European far-right leaders distance from Trump over Greenland
Former ideological allies in Europe's populist and far-right parties are publicly breaking ranks with U.S. President Donald Trump amid his aggressive push to acquire Greenland. Leaders in Germany, France, and the United Kingdom now label his approach "unacceptable," "Wild West tactics," and "hostile act," marking a sharp rift with their onetime champion.
The split intensified last week as Trump ramped up pressure on eight European nations including Denmark, Germany, France, and the UK—threatening tariffs unless they yield to American control of the Danish territory. European governments responded by deploying military personnel to the Arctic island at Denmark's request, deepening transatlantic tensions.

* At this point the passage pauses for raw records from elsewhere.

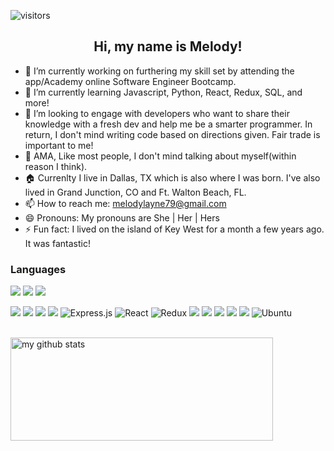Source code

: ![visitors](https://visitor-badge.glitch.me/badge?page_id=MelodyLayne.visitor-badge)

<h2 align="center">Hi, my name is Melody!</h2>


- 🔭 I’m currently working on furthering my skill set by attending the app/Academy online Software Engineer Bootcamp.
- 🌱 I’m currently learning Javascript, Python, React, Redux, SQL, and more!
- 🤔 I’m looking to engage with developers who want to share their knowledge with a fresh dev and help me be a smarter programmer. In return, I don't mind writing code based on directions given. Fair trade is important to me!
- 💬 AMA, Like most people, I don't mind talking about myself(within reason I think).
- 🏠 Currenlty I live in Dallas, TX which is also where I was born. I've also lived in Grand Junction, CO and Ft. Walton Beach, FL. 
- 📫 How to reach me: melodylayne79@gmail.com
- 😄 Pronouns: My pronouns are She | Her | Hers
- ⚡ Fun fact: I lived on the island of Key West for a month a few years ago. It was fantastic!


### Languages
<img src="https://img.shields.io/badge/javascript%20-%23323330.svg?&style=for-the-badge&logo=javascript&logoColor=%23F7DF1E"/> <img src="https://img.shields.io/badge/html5%20-%23E34F26.svg?&style=for-the-badge&logo=html5&logoColor=white"/> <img src="https://img.shields.io/badge/css3%20-%231572B6.svg?&style=for-the-badge&logo=css3&logoColor=white"/> 
<!--<img src="https://img.shields.io/badge/python%20-%2314354C.svg?&style=for-the-badge&logo=python&logoColor=white"/> --!>

<img src="https://img.shields.io/badge/ruby-%23CC342D.svg?&style=for-the-badge&logo=ruby&logoColor=white"/> <img src="https://img.shields.io/badge/rails%20-%23CC0000.svg?&style=for-the-badge&logo=ruby-on-rails&logoColor=white"/> <img src="https://img.shields.io/badge/node.js%20-%2343853D.svg?&style=for-the-badge&logo=node.js&logoColor=white"/> <img src="https://img.shields.io/badge/markdown-%23000000.svg?&style=for-the-badge&logo=markdown&logoColor=white"/> 
<img alt="Express.js" src="https://img.shields.io/badge/express.js%20-%23404d59.svg?&style=for-the-badge"/> <img alt="React" src="https://img.shields.io/badge/react%20-%2320232a.svg?&style=for-the-badge&logo=react&logoColor=%2361DAFB"/> <img alt="Redux" src="https://img.shields.io/badge/redux%20-%23593d88.svg?&style=for-the-badge&logo=redux&logoColor=white"/> 
<img src="https://img.shields.io/badge/adobe%20-%23FF0000.svg?&style=for-the-badge&logo=adobe&logoColor=white"/> <img src="https://img.shields.io/badge/adobe%20photoshop%20-%2331A8FF.svg?&style=for-the-badge&logo=adobe%20photoshop&logoColor=white"/> 
<img src="https://img.shields.io/badge/github%20-%23121011.svg?&style=for-the-badge&logo=github&logoColor=white"/> 
<img src="https://img.shields.io/badge/heroku%20-%23430098.svg?&style=for-the-badge&logo=heroku&logoColor=white"/>
<img src ="https://img.shields.io/badge/postgres-%23316192.svg?&style=for-the-badge&logo=postgresql&logoColor=white"/>
<img alt="Ubuntu" src="https://img.shields.io/badge/Ubuntu-E95420?style=for-the-badge&logo=ubuntu&logoColor=white" />

<!-- 	
<img alt="Docker" src="https://img.shields.io/badge/docker%20-%230db7ed.svg?&style=for-the-badge&logo=docker&logoColor=white"/>
<img alt="React Native" src="https://img.shields.io/badge/react_native%20-%2320232a.svg?&style=for-the-badge&logo=react&logoColor=%2361DAFB"/>
<img alt="Material UI" src="https://img.shields.io/badge/material%20ui%20-%230081CB.svg?&style=for-the-badge&logo=material-ui&logoColor=white"/>
<img alt="Flask" src="https://img.shields.io/badge/flask%20-%23000.svg?&style=for-the-badge&logo=flask&logoColor=white"/>

--!>

<br>
<br>

<p align="left">
<img src="https://github-readme-stats.vercel.app/api?username=MelodyLayne&show_icons=true&count_private=true&theme=cobalt" alt="my github stats" height="165" width="420"/>
</p>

Europe's nationalist right unleashed fierce backlash. Alice Weidel, co-chair of Germany's Alternative for Germany (AfD) a party with deep Trump administration ties accused him of breaching a core campaign pledge not to meddle in other nations' affairs. Co-chair Tino Chrupalla slammed Trump's methods as "Wild West tactics."

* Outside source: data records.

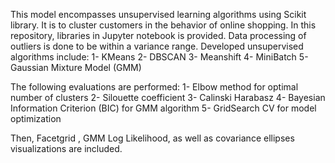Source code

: This model encompasses unsupervised learning algorithms using Scikit library. 
It is to cluster customers in the behavior of online shopping. 
In this repository, libraries in Jupyter notebook is provided. Data processing of outliers is done to be within a variance range. 
Developed unsupervised algorithms include:
1- KMeans 
2- DBSCAN 
3- Meanshift 
4- MiniBatch 
5- Gaussian Mixture Model (GMM)

The following evaluations are performed: 
1- Elbow method for optimal number of clusters 
2- Silouette coefficient 
3- Calinski Harabasz 
4- Bayesian Information Criterion (BIC) for GMM algorithm 
5- GridSearch CV for model optimization 

Then, Facetgrid , GMM Log Likelihood, as well as covariance ellipses visualizations are included. 
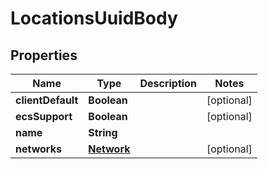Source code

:# LocationsUuidBody

## Properties
Name | Type | Description | Notes
------------ | ------------- | ------------- | -------------
**clientDefault** | **Boolean** |  |  [optional]
**ecsSupport** | **Boolean** |  |  [optional]
**name** | **String** |  | 
**networks** | [**Network**](Network.md) |  |  [optional]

In France, National Rally President Jordan Bardella seen as the frontrunner for the 2027 presidential race called Trump's threats to European sovereignty "unacceptable" and urged the EU to suspend its trade deal with Washington. He framed recent U.S. actions, including a military incursion in Venezuela, as a "return to imperial ambitions."
Britain's Nigel Farage, arguably Trump's staunchest European backer, deemed the tariff threats "wrong, bad, and very, very hurtful," likening the crisis to the deepest fracture in UK-U.S. ties since Suez in 1956. Sweden Democrats ideologue Mattias Karlsson went further on X, posting that "Trump increasingly looks like a reverse King Midas. Everything he touches turns to shit."

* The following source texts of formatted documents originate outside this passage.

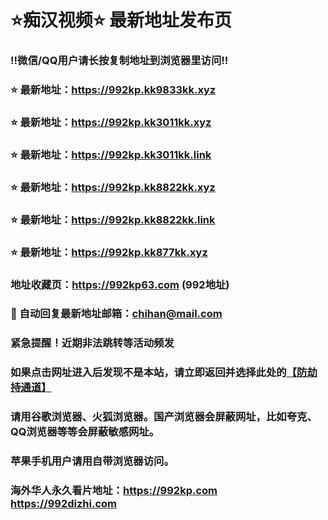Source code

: # ⭐️痴汉视频⭐️ 最新地址发布页

### ‼️微信/QQ用户请长按复制地址到浏览器里访问‼️

### ⭐️ 最新地址：https://992kp.kk9833kk.xyz

### ⭐️ 最新地址：https://992kp.kk3011kk.xyz

### ⭐️ 最新地址：https://992kp.kk3011kk.link

### ⭐️ 最新地址：https://992kp.kk8822kk.xyz

### ⭐️ 最新地址：https://992kp.kk8822kk.link

### ⭐️ 最新地址：https://992kp.kk877kk.xyz



### 地址收藏页：https://992kp63.com (992地址)
### 📧 自动回复最新地址邮箱：chihan@mail.com
### 紧急提醒！近期非法跳转等活动频发
### 如果点击网址进入后发现不是本站，请立即返回并选择此处的[【防劫持通道】](https://23.224.130.222:7583)
### 请用谷歌浏览器、火狐浏览器。国产浏览器会屏蔽网址，比如夸克、QQ浏览器等等会屏蔽敏感网址。
### 苹果手机用户请用自带浏览器访问。
### 海外华人永久看片地址：https://992kp.com  https://992dizhi.com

The backlash signals growing recognition that Trump ties could become electoral liabilities. A Tuesday Forsa poll showed 71 percent of Germans viewing the U.S. under Trump more as adversary than ally. Only about a third of AfD and National Rally voters hold positive views of him, per the Kyiv Independent.
Political watchers point to Canada as cautionary tale: Conservative leader Pierre Poilievre watched his 20-point lead vanish amid Trump's fixation on making Canada the "51st state," costing him his parliamentary seat in the April 2025 election.
Not all populists condemned Trump. Hungary's Prime Minister Viktor Orban, Czech Prime Minister Andrej Babis, and Italy's Matteo Salvini urged restraint without direct criticism. Salvini blamed European nations for escalating by sending troops to Greenland.
At Davos on Tuesday, Trump ruled out military force for Greenland but demanded "immediate negotiations" and warned Denmark: "They can say yes, and we'll be grateful. Or they can say no, and we'll remember."
Sebastien Maillard, special advisor at the Jacques Delors Institute, told the Kyiv Independent: "It shows how contradictory it is to back Trump's policies while claiming to protect your nation's sovereignty. Defending national interests and supporting Trump's America First simply isn't sustainable."